REPUBLIKA.CO.ID,Memasuki hari kesembilan krisis di Mesir, Presiden Hosni Mubarak masih mencoba bertahan di tengah ancaman aksi sejuta demonstran di Lapangan Tahrir di Kairo. Posisinya mengingatkan kita pada Presiden Soeharto di tengah pergolakan di Jakarta, hampir tiga belas tahun lalu.
Mubarak mengendalikan tentara yang menjadi harapan terakhirnya. Pada pertengahan Mei tahun '98, Soeharto juga tiba pada titik serupa, tapi dia cepat tanggap.

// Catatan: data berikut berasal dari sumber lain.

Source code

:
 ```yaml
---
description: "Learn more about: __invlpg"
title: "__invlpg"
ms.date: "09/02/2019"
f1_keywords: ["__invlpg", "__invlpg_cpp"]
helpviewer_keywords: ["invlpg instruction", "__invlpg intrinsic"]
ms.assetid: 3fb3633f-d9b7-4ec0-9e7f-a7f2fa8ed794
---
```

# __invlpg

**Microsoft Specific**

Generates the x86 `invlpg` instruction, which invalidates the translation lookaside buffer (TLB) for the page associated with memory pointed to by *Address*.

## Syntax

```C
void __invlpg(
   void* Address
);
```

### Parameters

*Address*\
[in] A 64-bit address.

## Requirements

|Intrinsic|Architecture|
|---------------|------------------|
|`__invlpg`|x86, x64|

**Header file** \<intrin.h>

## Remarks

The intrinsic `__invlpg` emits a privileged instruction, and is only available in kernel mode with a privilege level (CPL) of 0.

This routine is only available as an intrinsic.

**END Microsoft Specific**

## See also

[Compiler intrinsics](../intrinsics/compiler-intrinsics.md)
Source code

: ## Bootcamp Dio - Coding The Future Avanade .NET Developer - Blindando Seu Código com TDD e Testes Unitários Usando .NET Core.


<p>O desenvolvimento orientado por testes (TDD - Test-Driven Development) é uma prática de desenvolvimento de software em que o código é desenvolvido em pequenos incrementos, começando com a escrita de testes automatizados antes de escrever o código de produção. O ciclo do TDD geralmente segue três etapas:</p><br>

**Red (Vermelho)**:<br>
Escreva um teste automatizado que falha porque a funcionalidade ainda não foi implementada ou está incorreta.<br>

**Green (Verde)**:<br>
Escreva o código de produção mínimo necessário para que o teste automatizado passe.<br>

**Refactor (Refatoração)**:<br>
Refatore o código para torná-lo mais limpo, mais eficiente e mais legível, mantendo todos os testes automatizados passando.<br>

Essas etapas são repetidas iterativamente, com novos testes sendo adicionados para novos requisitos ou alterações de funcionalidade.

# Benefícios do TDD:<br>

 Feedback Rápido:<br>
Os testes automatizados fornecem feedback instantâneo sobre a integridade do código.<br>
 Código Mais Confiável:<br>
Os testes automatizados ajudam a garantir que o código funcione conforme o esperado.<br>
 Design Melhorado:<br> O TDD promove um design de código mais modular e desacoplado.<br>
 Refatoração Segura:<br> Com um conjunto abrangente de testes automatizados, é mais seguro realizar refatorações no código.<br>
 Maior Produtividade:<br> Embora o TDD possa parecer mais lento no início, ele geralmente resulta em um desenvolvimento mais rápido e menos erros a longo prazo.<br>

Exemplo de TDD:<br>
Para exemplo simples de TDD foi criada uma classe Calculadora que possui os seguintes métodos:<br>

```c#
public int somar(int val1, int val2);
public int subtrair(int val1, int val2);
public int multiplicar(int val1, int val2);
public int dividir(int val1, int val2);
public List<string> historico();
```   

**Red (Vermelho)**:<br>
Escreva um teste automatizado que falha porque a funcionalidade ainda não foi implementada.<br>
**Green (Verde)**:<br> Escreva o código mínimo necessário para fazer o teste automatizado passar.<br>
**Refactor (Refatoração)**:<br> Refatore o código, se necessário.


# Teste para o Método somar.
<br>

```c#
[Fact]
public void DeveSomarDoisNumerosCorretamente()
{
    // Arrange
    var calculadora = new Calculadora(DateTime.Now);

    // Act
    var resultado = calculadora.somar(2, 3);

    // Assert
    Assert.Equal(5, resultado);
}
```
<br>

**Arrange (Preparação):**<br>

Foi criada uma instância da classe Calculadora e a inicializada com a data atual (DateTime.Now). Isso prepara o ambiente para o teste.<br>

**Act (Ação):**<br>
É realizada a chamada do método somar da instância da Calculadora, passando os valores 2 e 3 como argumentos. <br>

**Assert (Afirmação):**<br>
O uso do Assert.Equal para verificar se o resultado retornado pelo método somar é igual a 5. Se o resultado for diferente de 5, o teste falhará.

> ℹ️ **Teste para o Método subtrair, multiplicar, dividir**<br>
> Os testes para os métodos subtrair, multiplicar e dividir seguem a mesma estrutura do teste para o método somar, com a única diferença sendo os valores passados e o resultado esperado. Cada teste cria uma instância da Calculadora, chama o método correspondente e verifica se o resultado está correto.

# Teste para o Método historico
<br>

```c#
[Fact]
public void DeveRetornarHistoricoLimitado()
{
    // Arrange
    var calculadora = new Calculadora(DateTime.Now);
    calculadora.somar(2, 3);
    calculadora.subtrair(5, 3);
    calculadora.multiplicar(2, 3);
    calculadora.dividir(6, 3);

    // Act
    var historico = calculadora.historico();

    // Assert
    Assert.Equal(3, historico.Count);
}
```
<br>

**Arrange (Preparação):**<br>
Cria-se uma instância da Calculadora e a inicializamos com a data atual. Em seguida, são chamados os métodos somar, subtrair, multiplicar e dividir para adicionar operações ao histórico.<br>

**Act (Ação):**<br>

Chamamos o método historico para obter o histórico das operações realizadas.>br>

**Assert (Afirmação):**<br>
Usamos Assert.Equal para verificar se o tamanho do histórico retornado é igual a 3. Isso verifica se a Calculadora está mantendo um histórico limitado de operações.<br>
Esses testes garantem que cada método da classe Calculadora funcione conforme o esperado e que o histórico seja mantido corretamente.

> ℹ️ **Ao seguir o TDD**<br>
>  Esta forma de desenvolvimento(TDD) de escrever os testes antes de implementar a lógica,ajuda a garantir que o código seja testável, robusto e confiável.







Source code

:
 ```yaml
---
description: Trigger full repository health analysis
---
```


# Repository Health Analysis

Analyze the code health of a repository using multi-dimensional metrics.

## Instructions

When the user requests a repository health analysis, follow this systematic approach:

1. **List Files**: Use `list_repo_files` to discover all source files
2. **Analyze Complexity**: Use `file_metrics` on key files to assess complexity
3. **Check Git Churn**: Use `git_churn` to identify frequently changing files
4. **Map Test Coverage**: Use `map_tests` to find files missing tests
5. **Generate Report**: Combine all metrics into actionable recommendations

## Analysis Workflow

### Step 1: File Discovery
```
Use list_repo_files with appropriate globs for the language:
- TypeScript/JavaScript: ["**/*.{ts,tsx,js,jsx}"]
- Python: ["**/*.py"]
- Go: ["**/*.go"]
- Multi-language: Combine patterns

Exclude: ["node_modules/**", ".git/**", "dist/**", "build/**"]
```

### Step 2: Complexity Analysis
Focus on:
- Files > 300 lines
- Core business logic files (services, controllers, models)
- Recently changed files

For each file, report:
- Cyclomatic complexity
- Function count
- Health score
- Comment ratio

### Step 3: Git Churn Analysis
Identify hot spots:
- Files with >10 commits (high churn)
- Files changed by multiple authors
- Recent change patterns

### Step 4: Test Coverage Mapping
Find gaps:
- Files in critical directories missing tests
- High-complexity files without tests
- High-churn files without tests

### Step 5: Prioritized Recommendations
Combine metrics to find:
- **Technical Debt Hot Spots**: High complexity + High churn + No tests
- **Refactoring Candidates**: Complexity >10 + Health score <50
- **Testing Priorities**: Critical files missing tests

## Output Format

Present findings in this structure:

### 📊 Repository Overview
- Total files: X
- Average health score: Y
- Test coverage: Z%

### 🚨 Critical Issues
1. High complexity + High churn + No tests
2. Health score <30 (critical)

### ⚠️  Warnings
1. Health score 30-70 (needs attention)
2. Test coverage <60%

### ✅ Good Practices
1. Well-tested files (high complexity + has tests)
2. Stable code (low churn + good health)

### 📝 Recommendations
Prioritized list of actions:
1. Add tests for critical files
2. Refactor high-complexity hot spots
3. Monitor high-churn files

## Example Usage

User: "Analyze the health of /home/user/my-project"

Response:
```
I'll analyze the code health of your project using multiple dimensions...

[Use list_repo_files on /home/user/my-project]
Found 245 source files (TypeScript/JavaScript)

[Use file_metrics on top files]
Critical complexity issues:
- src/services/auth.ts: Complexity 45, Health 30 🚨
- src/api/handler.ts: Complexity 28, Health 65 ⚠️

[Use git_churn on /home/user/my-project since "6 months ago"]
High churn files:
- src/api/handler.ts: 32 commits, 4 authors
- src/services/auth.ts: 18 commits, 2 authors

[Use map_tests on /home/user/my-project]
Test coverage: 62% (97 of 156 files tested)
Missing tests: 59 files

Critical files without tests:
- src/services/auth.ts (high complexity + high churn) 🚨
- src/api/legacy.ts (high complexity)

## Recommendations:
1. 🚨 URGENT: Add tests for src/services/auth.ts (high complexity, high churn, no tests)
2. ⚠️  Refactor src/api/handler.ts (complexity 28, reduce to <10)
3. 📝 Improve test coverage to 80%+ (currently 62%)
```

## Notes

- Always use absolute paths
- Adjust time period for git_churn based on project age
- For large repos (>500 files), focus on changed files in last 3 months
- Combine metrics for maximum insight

Dia merebut momentum, dengan -kami kutip- “memutuskan berhenti”. Dengan demikian, dia dapat menjaga pengaruhnya.
Domino pergolakan Arab yang berawal di Tunis, hanya bergulir karena ada kondisi serupa. Dalam posisi strategisnya, Mubarak memanfaatkan kepentingan adidaya dan sekutunya di Timur Tengah, seperti Soeharto di Asia Tenggara.
Mundur saja
Dan, di masa akhirnya, para diktator sering mengalami momentum hari ke hari, yang hampir serupa. Senada dengan Menlu Madeleine Albright tahun '98 kepada Soeharto, kini Hillary Clinton pun mengirim pesan, mengharapkan perubahan yang damai, dan demokratis - isyarat yang jelas agar Mubarak cepat mengambil langkah yang tepat, yaitu mundur.
Seperti Soeharto, Mubarak juga mencoba bertahan. Dia mengangkat Wapres, kabinet baru dan mengatur agar tentara bertindak tertib. Tiga belas tahun silam, di tengah kunjungannya di Kairo, Soeharto menangkap isyarat dari pergolakan di tanah air.
“Kalau tidak dipercaya lagi, saya akan lengser sebagai Pandito Ratu,” katanya. Dan, sesuai keinginan Soeharto, Menlu Ali Alatas menjelaskan, “Kalau ada perubahan, perubahan akan berlangsung konstitusional”.
Tiba di Jakarta, Soeharto ternyata disambut pergolakan yang makin panas. Demonstrasi meluas, sejumlah pertokoan dibakar, perempuan diperkosa, ratusan warga mati dipanggang, miliaran harta benda musnah, dan sejumlah mahasiswa ditembak.
Merasa dikhianati
Soeharto menawarkan Kabinet Reformasi, tapi dia merasa dikhianati sejumlah menteri dan menantunya yang mengendalikan aparat militer strategis. Sehari setelah puncak kerusuhan, pada 15 Mei, dia memanggil enam tokoh masyarakat, termasuk Nurcholisch Madjid dan Emha Ainun Najib.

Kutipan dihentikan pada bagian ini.